Nach den Tausenden Gottes kam die Wage. Angrômainyus lief aus in die Welt.
Nach der Zeitrechnung des Bun-Dehesch würde die Gegenwart unter dem Zeichen des Steinbocks stehen.
Ich will bemerken, daß die Verteilung der Zeit unter die Himmelszeichen und Planeten auf die ganze Astrologie nachwirkte.

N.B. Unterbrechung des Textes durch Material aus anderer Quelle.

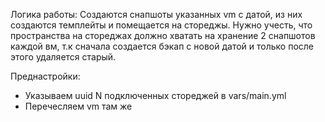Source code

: Логика работы:
Создаются снапшоты указанных vm с датой, из них создаются темплейты и помещается на стореджы. Нужно учесть, что пространства на стореджах должно хватать на хранение 2 снапшотов каждой вм, т.к сначала создается бэкап с новой датой и только после этого удаляется старый.

Преднастройки:
* Указываем uuid N подключенных стореджей в vars/main.yml
* Перечесляем vm там же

Noch sei erwähnt, daß auch im Bun-Dehesch die biblische Anschauung von einem paradiesischen unschuldigen Urzustand der Natur vertreten ist. Es heißt:
„Vor des Feindes Ankunft in der Welt hatten die Bäume weder Dornen noch Rinde. Seit Angrômainyus Peetiaré, der sich in alles, was ist, mischte, tragen sie Stachel und Rinde. Am stärksten wirkte seine Macht auf die Gewächse, denn ihre Schädlichkeit übertrifft alles andere Übel; ihr Giftsaft tötet durch seinen Genuß Menschen und Tiere.“
Von den Druschts heißt es: Dew Tarmat ist der Dew des Hochmuts. Dew Medokht ist Angrômainyus. Dew Areschk ist Urheber des Neids. Der mächtigste dieses argen Volkes ist Dew Eschem, wie geschrieben steht. Sieben Kräfte werden Eschem gegeben zur Zerrüttung der lebendigen Geschöpfe. Durch seine siebenfachen Kräfte schlug er zu seiner Zeit die Keans, lebendige Bewohner der sieben Keschvars. Ein einziger Keschvar kämpfte gegen ihn, Medokht kam dahin, und Areschk ward darüber froh. Eschem kehrte alles um. Eschem eroberte eine Gegend, woselbst er viele Geschöpfe zerrüttete und in großer Zahl zu Grund richtete. Eschem ist es eigentlich, der gegen das von Ahuramazdâ geschützte Volk feindselig handelt. Die Keans, Geschöpfe des Lebens, wurden durch die Bosheit Eschems gedrückt, wie es heißt: Eschem Khruidrosch schuf Dew Odjescht, der Tag und Nacht frißt in der Welt und der Toten Seelen mit Furcht quält, ihnen Schrecken einflößt und vor dem Höllenthor sich aufhält. Er schuf Dew Ode, der den Menschen, er sitze am Orte der Aufmerksamkeit oder speise an einem himmlischen Ort, auf die Schulter schlägt und ihm zuredet, Unreines zu essen, damit er nicht zu den reinen Wohnungen der Seligkeit (Behescht) gelangen möge.